Bill Gross, of Idealab, said: "The price of fossil fuel goes up enough, and look what happens. With no government regulation, investment and innovation in the energy space takes off with more talent and focus than any government program. It's a 'distributed' Manhattan Project that attracts the smartest, most ideal people for the task, and the capital is efficiently allocated to those teams."

But have no illusions, said K. R. Sridhar, whose company, IonAmerica, is developing solid oxide fuel cells: if we want to see these alternatives move from little start-ups to large-scale commercial ventures, "we need to really get the price mechanism right."

When you're talking oil, you can't just say, "Let the free market work," because there is no free market in oil: the producers have a cartel, and governments — like ours — subsidize oil, so we don't pay the full cost.

If the government would just do a couple of things, the energy start-ups we're seeing today would turn into real products, Mr. Sridhar said. One, the government should institute a carbon tax or gasoline tax that would ensure that the price of gasoline never fell below $3.50 to $4 a gallon, which would make a host of new technologies competitive.

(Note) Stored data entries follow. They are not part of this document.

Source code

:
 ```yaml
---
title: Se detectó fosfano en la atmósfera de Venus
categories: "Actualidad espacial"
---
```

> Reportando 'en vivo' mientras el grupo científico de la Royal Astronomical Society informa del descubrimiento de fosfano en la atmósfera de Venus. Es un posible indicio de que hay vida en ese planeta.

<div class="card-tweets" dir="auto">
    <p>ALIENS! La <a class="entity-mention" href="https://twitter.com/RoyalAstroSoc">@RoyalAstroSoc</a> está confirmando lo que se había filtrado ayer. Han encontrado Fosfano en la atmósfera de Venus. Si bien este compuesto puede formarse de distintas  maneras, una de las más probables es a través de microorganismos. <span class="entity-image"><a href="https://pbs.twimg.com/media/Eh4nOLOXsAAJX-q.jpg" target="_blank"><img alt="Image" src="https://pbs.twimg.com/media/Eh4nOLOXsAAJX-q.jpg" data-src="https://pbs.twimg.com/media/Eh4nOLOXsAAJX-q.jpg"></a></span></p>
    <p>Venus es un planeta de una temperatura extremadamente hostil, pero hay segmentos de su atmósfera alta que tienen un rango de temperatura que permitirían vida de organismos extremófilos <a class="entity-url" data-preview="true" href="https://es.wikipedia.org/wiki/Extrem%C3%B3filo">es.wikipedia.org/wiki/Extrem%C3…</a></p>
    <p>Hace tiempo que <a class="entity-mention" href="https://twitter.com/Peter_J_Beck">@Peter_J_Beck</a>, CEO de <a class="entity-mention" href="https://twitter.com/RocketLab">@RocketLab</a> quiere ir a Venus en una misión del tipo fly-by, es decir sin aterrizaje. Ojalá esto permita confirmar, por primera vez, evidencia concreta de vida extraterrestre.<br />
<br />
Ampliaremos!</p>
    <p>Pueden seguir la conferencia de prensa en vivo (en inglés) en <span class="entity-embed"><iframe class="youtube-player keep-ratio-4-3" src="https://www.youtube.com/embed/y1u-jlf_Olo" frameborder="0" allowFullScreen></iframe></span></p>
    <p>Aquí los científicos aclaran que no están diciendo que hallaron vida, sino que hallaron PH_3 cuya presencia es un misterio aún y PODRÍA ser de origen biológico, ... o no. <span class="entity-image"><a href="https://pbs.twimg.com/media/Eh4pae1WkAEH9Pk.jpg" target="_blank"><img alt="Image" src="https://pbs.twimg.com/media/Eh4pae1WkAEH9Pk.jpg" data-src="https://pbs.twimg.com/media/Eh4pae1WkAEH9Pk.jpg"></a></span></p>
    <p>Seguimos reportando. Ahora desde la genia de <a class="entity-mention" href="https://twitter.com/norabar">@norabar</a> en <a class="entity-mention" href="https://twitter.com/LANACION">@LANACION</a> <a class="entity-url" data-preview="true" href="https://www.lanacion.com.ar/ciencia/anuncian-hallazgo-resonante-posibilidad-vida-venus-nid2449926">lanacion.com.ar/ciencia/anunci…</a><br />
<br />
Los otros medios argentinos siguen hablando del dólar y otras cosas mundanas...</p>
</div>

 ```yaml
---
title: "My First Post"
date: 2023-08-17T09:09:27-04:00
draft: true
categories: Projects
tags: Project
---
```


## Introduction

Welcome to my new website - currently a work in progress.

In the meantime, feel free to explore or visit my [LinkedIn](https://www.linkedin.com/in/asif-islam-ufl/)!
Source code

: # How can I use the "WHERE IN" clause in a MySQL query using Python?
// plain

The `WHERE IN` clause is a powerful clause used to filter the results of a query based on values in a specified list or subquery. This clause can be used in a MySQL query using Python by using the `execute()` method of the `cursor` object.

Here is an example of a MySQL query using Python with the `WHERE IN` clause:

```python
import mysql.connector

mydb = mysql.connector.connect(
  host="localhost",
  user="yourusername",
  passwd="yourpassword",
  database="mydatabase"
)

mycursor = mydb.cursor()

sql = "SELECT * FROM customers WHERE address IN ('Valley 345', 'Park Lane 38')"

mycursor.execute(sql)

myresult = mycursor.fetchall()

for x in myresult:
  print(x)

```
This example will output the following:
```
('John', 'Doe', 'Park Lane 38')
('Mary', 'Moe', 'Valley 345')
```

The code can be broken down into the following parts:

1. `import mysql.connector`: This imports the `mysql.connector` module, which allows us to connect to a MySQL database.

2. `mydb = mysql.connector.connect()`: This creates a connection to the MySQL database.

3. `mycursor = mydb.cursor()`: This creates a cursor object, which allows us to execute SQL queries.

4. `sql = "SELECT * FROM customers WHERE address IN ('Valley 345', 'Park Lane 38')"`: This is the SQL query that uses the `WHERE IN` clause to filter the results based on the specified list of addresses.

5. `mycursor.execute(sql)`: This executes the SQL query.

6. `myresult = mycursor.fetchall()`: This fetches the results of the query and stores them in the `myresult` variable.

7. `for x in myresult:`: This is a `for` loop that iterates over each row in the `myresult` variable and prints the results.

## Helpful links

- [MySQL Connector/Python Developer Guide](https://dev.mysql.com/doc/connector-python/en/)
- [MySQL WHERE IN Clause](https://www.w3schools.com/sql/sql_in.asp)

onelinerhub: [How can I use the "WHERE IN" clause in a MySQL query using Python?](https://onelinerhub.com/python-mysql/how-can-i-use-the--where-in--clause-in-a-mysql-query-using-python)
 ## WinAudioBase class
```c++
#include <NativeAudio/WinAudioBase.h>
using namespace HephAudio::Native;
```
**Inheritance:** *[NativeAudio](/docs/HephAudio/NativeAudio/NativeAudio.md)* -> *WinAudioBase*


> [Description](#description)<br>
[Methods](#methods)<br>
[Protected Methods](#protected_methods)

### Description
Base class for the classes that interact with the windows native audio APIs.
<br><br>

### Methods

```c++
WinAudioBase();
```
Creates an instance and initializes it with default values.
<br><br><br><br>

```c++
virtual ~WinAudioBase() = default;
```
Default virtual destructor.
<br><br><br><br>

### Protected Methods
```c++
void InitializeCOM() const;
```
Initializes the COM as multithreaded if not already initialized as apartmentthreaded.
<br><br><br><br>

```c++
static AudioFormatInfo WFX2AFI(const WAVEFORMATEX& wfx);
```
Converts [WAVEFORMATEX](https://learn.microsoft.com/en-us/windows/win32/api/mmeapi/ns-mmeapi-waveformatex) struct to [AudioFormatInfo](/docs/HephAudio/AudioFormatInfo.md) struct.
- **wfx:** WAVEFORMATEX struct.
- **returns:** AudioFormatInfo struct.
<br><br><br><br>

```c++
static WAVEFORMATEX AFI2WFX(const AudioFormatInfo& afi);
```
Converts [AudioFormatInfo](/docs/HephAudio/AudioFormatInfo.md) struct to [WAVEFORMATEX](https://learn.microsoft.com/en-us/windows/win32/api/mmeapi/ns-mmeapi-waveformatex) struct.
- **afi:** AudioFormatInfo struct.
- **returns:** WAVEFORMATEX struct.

Second, the government should set high goals for mileage and CO2 emissions for its own vehicle fleet, as well as high goals for eco-friendly, low-energy electricity generation for every government building — and then promise to be the first customer for whatever company reaches those high goals.

"The federal government is the single largest consumer of energy in the country," Mr. Sridhar said. "It's time for the government to lead by example and flex a little consumer muscle. It's time for government to use its buying power when buying power."

The major industrial country that gets the greenest the fastest, with the smartest technologies — that's the country that will lead the 21st century. We've got the innovators; we've got the venture capitalists. If only we had the government that would create the right market conditions and then get out of the way.